PRINCIPES DE LA SCIENCE SOCIALE
PAR M. H.-C. CAREY (De Philadelphie)
TRADUITS EN FRANÇAIS PAR MM. SAINT-GERMAIN-LEDUC ET AUG. PLANCHE
1861
CHAPITRE XVIII :
CONTINUATION DU MÊME SUJET.
§ 9. — Toute mesure qui tend à produire une interruption dans le mouvement sociétaire au dehors, tend également à produire un effet identique à l'intérieur.
L'action et la réaction sont égales et opposées l'une à l'autre ; la balle qui en arrête une autre dans sa course se trouve retardée, sinon complètement arrêtée, dans son propre mouvement vers le point où elle avait été dirigée. Il en est de même à l'égard des Sociétés. Tout mouvement de la France qui tend à arrêter la circulation de l'Allemagne et de l'Italie tend également à produire le même effet a l'intérieur ; et les Français souffrent, lorsque les armées de la France détruisent le commerce de ses voisins. Il en est de même à l'égard de l'Angleterre, relativement à l'Irlande, à l'Inde, aux Antilles, à l'Espagne et à tous les autres pays. Les intérêts réels de toute société doivent être favorisés par l'adoption de mesures tendant à produire l'accroissement du commerce au sein de chacune d'elles et par ce moyen, accroissant la valeur de l'homme, diminuant la valeur de toutes les denrées nécessaires à ses besoins, facilitant le développement de l'intelligence, et permettant ainsi, de plus en plus, aux individus d'associer leurs efforts à ceux de leurs voisins, pour conquérir sur la nature ce pouvoir qui constitue la richesse ; et conséquemment c'est alors qu'on verrait un intérêt personnel éclairé pousser tous les hommes à apporter, dans le maniement des affaires publiques, le même esprit qui devrait animer tout chrétien dans ses rapports avec ses semblables.

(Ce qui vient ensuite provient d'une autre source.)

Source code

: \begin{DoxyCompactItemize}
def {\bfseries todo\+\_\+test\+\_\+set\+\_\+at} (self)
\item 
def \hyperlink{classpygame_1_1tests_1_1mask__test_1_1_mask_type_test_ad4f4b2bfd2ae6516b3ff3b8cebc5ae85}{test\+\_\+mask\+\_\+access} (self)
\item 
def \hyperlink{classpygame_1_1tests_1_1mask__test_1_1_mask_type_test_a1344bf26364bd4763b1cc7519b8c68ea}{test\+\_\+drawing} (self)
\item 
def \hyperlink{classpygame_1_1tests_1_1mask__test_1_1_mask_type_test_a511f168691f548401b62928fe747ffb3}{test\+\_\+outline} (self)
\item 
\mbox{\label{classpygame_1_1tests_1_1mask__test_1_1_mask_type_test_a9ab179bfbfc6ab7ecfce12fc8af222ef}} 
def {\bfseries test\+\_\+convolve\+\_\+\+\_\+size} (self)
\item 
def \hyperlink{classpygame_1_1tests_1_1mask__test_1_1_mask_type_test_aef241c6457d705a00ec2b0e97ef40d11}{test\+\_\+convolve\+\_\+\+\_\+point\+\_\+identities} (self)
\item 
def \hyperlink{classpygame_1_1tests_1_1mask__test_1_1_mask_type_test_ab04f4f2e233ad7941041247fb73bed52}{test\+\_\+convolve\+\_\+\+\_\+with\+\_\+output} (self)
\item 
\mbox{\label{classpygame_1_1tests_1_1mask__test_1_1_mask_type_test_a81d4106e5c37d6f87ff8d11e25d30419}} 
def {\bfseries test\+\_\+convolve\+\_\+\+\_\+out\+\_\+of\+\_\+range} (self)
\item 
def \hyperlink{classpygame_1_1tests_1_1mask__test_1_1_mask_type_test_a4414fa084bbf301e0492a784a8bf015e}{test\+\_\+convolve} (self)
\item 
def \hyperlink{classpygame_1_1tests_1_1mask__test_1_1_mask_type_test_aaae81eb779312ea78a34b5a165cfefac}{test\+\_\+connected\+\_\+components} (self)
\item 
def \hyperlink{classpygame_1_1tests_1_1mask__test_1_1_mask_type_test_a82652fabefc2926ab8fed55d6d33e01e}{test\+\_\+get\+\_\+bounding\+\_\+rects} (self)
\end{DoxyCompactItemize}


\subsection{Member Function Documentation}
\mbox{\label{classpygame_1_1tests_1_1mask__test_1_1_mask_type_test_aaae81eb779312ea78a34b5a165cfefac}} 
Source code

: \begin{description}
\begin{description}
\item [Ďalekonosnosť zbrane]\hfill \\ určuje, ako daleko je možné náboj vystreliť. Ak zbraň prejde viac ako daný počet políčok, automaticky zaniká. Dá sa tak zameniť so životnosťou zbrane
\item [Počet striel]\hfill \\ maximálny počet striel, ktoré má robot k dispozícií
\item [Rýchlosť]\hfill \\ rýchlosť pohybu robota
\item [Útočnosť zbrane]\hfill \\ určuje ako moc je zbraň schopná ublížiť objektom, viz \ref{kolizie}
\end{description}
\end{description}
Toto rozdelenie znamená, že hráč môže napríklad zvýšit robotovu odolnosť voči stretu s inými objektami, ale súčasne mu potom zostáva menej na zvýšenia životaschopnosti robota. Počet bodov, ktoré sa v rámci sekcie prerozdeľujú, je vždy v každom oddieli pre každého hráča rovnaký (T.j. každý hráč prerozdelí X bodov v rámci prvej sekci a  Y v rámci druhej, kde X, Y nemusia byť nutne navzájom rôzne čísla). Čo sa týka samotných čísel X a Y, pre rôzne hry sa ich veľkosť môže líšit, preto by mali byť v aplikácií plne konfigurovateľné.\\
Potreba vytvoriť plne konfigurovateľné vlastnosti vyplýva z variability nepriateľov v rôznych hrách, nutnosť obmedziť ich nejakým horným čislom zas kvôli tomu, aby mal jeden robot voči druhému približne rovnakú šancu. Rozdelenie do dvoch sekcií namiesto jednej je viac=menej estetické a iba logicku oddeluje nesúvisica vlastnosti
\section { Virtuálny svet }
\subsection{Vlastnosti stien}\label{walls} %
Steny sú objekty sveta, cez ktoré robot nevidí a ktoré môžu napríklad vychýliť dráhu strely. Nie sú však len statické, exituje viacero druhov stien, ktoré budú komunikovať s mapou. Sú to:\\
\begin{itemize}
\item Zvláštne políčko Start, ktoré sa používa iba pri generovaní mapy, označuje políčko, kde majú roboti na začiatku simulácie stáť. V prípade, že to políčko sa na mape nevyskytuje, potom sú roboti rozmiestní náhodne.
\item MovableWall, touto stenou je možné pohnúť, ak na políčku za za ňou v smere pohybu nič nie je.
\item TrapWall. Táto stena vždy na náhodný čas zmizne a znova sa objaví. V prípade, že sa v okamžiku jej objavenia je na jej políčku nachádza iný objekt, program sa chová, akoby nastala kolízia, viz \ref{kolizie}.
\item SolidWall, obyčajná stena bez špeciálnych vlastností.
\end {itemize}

Tel n'a pas été, et très malheureusement, l'esprit dans lequel a été dirigée la politique anglaise. Purement égoïste elle a cherché à anéantir partout le commerce, et à lui substituer partout le trafic ; par ce moyen, diminuant la valeur de l'homme, augmentant la valeur de toutes les denrées dont il avait besoin pour ses desseins, arrêtant le développement de son intelligence, l'empêchant d'obtenir le pouvoir sur les forces de la nature, et le maintenant ainsi dans cet état de pauvreté qui en fait un simple instrument entre les mains du soldat et du trafiquant. C'est pour accomplir ces desseins que le monde entier a été entouré d'une ceinture de colonies, que des alliances ont été conclues et brisées, que des milliards de liv. sterl. ont été dépensés en guerres ruineuses (18), que des milliards d'existences humaines ont été sacrifiés ; et le résultat peut se constater dans ce fait, qu'aujourd'hui elle reste seule debout sur les ruines, qu'elle a faites elle-même.
Comme elle a arrêté le mouvement de la Société en Portugal, son ancien et fidèle allié, lui est maintenant à charge et devient inutile même pour les besoins du trafic anglais. Il en est de même à l'égard de la Turquie et des Indes orientales et occidentales qui toutes deux sont des sources d'inquiétude et non de profit. Si nous nous rapprochons de l'Angleterre elle-même, l'Irlande — pays qui possède en abondance tous les éléments de richesse — offre aux regards, et pour la première fois dans l'histoire, une nation qui peu à peu disparaît de la surface du globe au sein de la paix la plus profonde. Si nous jetons les regards sur l'Écosse, nous y voyons la terre immobilisée et ceux qui l'occupaient partout expulsés pour faire place aux moutons, tandis que pour ainsi dire des millions d'individus aux alentours sont constamment en danger de mourir de faim (19). Si nous passons de la campagne à cette immense cité commerciale de Glasgow, nous y rencontrons les individus qui ont été expulsés, vivant dans un état de misère complète qui n'a pas été surpassé même en Irlande (20). Arrivés dans l'Angleterre même nous trouvons une métropole qui a pris un développement excessif et une grande ville de commerce, et c'est entre ces divers points que l'on constate presque toute la circulation de l'empire. Telles sont les conséquences funestes d'un trafic mal entendu toujours faisant la guerre et épuisant le pays, et se substituant au commerce toujours pacifique et fortifiant.